In a milestone moment for the British financial landscape, a powerful consortium of the UK’s largest clearing banks and fintech disruptors has joined forces to launch the UK Payments Initiative Ltd (UKPI). Announced live on stage at Money20/20 Europe in Amsterdam, the venture represents the first completely new payment scheme established in the UK since the introduction of Faster Payments nearly 20 years ago in 2008.

The industry-led scheme is engineered to anchor the next generation of open banking utility. By establishing a unified rulebook, a shared commercial model, and uniform operational standards, UKPI aims to dismantle the systemic hurdles that have previously prevented account-to-account (A2A) payments from acting as a viable, mass-market alternative to traditional plastic cards and Direct Debit systems.

Moving Beyond One-Off Open Banking

Open banking adoption across the UK has expanded rapidly in recent years, with transaction volumes currently surpassing 37 million payments per month. However, a significant structural limitation has persisted: the vast majority of these transactions have been restricted to single, one-off e-commerce checkouts or manual peer-to-peer transfers.

The live launch of the UKPI scheme fundamentally shifts this dynamic by bringing consistency and institutional scale to commercial Variable Recurring Payments (VRPs). The architecture allows businesses, utilities, and public sector bodies to collect automated, recurring payments directly from a customer’s bank account, completely bypassing expensive card billing networks.

The new payment rails will initially deploy across several high-volume consumer verticals:

  • Public Sector and Government: Streamlining the collection of council taxes, citizen fees, and public utility dues.

  • Essential Utilities: Enabling automated, dynamic bill payments for energy, water, and telecom services.

  • Charitable Giving: Giving non-profits a low-overhead channel to process regular or variable donor contributions.

  • Financial Services: Simplifying routine wealth management allocations, loan repayments, and savings account top-ups.

Putting Consumers Back in Control
Richard Koch, managing director of the UK Payments Initiative

A core focal point of the UKPI framework is the intentional elevation of consumer control and transactional transparency. Under legacy Direct Debit agreements, businesses frequently retain broad authority over withdrawal timelines and amounts, leaving consumers to manage disputes retroactively.

The VRP-driven UKPI scheme flips this power dynamic. Consumers can explicitly set and approve clear boundaries directly within their own banking apps before any money moves. They maintain the unilateral power to dictate exactly who can collect funds, the maximum cash limit allowed per transaction, and the precise duration of the billing permission. Furthermore, because the architecture runs directly on bank-to-bank cryptographic rails, consumers can authenticate regular payments securely without ever exposing their sensitive plastic card credentials online.
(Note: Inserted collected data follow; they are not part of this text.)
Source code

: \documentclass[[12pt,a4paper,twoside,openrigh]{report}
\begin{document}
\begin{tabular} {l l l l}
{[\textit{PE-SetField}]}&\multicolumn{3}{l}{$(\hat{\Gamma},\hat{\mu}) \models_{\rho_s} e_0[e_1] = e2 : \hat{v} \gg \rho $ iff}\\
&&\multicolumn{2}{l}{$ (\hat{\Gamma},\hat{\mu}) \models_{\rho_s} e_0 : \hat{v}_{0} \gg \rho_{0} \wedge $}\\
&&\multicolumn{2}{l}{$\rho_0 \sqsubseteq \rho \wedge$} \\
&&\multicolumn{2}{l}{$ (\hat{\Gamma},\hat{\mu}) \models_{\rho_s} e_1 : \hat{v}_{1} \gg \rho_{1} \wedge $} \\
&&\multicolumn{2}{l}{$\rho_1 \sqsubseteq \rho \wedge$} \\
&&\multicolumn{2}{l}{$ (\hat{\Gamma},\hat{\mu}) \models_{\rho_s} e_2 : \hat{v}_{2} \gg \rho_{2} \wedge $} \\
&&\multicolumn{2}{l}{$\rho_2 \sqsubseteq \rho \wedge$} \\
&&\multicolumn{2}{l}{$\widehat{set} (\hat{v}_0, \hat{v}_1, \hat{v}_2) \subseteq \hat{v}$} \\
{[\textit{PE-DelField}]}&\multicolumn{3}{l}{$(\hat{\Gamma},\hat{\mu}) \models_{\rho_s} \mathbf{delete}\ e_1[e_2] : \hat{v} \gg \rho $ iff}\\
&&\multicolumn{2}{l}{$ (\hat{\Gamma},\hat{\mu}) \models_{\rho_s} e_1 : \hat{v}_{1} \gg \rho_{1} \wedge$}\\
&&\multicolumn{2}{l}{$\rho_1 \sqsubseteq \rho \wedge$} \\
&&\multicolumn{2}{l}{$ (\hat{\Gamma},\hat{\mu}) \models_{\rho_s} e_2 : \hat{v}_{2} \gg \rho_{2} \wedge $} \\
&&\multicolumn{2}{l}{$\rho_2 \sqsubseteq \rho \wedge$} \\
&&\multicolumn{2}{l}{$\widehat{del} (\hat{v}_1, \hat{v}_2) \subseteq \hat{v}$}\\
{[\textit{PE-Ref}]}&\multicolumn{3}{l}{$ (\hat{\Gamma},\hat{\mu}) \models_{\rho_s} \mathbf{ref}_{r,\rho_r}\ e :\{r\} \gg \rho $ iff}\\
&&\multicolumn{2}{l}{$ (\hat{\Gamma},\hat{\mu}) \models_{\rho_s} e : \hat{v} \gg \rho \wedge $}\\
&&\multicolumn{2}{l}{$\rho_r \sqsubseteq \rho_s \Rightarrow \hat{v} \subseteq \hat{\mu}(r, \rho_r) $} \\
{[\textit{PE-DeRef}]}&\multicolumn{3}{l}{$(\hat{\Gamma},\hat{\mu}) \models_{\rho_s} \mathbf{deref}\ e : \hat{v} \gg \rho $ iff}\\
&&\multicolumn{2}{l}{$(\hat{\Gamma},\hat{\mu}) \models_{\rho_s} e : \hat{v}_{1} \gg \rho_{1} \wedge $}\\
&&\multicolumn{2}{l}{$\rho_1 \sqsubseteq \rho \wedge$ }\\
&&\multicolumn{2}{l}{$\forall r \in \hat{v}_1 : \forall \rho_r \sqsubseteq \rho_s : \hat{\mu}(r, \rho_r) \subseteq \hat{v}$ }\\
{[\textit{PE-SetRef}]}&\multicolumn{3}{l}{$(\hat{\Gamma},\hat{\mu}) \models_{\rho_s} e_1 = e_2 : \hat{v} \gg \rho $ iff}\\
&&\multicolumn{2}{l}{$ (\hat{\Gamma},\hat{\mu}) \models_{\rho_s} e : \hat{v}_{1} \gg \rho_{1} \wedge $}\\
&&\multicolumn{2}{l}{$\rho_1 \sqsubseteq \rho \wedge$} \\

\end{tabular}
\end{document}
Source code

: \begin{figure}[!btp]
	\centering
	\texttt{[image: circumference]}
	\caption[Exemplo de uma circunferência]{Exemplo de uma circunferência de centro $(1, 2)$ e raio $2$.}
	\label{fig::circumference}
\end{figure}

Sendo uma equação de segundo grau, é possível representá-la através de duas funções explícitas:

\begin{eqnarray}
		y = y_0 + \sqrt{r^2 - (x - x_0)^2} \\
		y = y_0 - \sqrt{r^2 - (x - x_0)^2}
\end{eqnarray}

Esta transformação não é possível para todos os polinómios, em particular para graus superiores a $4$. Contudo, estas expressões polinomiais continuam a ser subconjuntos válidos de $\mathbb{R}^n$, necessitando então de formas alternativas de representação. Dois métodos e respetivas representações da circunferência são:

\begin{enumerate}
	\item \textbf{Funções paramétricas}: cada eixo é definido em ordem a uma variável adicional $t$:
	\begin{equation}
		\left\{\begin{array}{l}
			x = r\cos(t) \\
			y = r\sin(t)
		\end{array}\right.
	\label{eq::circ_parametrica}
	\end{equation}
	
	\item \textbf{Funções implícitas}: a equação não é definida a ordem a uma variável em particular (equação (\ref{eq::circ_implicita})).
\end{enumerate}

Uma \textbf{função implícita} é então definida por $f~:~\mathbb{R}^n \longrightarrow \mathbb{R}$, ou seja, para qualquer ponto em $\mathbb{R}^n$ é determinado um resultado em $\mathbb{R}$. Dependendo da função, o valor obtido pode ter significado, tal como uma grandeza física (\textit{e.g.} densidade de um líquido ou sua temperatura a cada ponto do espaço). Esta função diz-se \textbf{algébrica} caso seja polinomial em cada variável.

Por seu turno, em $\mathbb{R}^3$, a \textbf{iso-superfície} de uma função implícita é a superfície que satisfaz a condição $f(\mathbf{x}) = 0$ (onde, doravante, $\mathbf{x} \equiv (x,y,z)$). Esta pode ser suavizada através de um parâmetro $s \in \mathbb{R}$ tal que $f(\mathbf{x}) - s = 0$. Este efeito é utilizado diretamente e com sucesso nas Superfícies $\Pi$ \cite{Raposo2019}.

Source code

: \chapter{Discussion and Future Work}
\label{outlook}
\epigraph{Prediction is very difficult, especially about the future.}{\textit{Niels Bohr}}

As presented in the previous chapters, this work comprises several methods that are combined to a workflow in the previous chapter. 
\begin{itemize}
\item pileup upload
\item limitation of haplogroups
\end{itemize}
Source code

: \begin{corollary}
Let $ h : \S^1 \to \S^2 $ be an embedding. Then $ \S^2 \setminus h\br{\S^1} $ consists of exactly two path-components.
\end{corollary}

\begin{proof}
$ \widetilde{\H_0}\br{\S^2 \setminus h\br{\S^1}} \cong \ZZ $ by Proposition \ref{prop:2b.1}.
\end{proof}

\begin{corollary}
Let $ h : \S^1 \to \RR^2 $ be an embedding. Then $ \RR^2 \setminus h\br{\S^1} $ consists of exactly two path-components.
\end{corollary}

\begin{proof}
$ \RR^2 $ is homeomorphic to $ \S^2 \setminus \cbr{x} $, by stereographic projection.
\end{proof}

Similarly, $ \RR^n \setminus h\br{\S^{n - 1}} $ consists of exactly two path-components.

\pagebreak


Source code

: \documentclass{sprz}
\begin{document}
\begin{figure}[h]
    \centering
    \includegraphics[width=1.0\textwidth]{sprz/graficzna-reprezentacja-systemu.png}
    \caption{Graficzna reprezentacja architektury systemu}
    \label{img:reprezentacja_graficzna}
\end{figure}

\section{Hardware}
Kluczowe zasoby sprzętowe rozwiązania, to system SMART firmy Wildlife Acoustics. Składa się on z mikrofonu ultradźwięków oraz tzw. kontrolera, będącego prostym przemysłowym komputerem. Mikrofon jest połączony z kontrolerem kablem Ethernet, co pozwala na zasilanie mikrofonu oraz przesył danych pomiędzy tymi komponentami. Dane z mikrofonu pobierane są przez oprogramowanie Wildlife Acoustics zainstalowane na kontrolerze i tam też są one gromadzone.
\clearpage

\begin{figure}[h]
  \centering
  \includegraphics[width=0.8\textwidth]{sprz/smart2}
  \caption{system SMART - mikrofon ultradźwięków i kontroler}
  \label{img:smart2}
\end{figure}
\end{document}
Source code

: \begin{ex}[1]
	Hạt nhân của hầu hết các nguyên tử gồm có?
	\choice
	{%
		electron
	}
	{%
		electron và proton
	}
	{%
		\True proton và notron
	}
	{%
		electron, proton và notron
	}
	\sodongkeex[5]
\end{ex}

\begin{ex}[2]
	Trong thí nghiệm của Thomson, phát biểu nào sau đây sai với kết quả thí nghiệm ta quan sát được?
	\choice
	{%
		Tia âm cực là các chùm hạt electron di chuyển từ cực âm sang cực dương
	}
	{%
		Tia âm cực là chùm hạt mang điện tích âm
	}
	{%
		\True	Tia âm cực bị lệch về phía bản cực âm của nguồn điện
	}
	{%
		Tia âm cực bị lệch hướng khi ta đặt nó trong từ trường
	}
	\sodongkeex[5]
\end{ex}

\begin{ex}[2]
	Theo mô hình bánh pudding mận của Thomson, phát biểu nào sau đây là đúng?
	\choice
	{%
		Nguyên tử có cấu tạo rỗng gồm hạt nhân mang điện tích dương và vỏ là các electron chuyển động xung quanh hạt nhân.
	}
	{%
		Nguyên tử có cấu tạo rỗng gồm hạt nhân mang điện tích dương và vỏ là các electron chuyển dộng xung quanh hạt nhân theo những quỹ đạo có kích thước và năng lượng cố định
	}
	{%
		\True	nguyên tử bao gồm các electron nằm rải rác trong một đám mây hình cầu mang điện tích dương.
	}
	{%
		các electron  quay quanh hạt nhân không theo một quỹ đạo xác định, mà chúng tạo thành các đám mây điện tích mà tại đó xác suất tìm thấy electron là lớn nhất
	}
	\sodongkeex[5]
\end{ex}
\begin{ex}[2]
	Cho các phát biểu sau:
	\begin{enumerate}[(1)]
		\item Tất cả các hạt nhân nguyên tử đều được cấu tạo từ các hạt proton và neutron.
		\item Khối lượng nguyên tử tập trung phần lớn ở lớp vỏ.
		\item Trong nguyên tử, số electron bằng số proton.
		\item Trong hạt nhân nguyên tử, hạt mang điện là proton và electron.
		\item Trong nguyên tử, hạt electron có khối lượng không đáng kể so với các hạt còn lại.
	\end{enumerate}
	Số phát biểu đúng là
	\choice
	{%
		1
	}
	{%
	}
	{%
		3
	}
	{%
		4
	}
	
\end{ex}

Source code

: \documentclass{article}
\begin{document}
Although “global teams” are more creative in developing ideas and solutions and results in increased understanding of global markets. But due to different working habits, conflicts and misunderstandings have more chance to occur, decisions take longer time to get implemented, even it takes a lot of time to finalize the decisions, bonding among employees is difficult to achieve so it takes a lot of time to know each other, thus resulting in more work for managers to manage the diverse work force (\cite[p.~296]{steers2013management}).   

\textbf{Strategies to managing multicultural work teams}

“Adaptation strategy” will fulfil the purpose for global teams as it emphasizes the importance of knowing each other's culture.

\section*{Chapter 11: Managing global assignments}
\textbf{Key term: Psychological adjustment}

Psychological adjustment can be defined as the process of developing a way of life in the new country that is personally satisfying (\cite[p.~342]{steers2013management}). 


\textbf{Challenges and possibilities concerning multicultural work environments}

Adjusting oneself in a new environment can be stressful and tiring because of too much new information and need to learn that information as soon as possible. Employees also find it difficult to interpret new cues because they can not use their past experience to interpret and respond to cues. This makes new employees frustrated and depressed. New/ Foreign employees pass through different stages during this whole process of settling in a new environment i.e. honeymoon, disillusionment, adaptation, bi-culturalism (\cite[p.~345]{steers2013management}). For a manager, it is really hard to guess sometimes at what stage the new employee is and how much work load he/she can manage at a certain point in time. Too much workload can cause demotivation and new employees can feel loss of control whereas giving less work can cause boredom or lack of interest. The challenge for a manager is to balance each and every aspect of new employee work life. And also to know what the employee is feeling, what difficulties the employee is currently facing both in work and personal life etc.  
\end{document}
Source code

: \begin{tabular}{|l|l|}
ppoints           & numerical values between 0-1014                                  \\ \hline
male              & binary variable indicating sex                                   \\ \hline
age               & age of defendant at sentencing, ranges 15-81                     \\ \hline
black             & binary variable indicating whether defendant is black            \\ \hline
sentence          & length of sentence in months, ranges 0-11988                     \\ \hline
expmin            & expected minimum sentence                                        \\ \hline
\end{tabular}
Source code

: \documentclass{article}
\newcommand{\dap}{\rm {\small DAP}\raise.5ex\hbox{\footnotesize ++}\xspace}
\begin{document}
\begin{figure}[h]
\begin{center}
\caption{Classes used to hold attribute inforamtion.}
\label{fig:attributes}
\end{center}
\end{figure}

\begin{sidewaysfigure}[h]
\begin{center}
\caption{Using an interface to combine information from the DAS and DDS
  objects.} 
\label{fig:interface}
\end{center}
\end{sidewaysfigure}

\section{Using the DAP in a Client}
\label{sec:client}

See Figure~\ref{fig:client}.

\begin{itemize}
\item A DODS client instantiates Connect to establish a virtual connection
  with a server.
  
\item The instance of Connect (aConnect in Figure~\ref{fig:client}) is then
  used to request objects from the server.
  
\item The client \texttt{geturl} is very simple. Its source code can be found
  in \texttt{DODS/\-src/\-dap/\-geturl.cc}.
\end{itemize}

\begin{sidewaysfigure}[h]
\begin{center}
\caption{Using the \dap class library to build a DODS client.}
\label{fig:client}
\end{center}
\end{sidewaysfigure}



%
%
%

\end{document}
To preserve systemic integrity, the consortium has also hardcoded robust consumer protection safeguards and unified dispute resolution processes directly into the scheme’s rules, ensuring consumer trust matches the baseline of traditional legacy networks.

“This marks a defining moment for the next evolution of payments in the United Kingdom,” stated Richard Koch, managing director of the UK Payments Initiative. “This is about creating a payment model that works better for everyone, giving people more control and reducing friction for businesses. Our commercial approach will allow us to develop from these first customer journeys to subscription models and wider ecommerce.”

A Rare Unified Front: The Shareholders Behind UKPI

The definitive alignment of the UKPI rulebook follows a successful “live proving” phase, meaning the scheme is moving directly into a full-scale commercial rollout. The sheer breadth of the project’s founding shareholders emphasizes why the market expects rapid adoption. The initiative has accomplished a rare feat: uniting the country’s most conservative incumbent financial institutions with its most aggressive fintech challengers.

The collaborative shareholder base includes high-street banking giants like Barclays, HSBC, Lloyds Banking Group, NatWest, and Santander. It also spans prominent digital neobanks such as Monzo, Revolut, and Starling, alongside major open banking infrastructure providers including GoCardless, Plaid, Truelayer, Modulr, and Yapily.

By pulling the entire ecosystem onto an identical commercial sheet, the scheme directly supports the core objectives laid out in the UK Government’s National Payments Vision. By offering British businesses a tangible path to reduce payment processing overheads, enhance data security, and build innovative domestic rails, UKPI is ensuring the UK retains its crown as a global leader in financial infrastructure.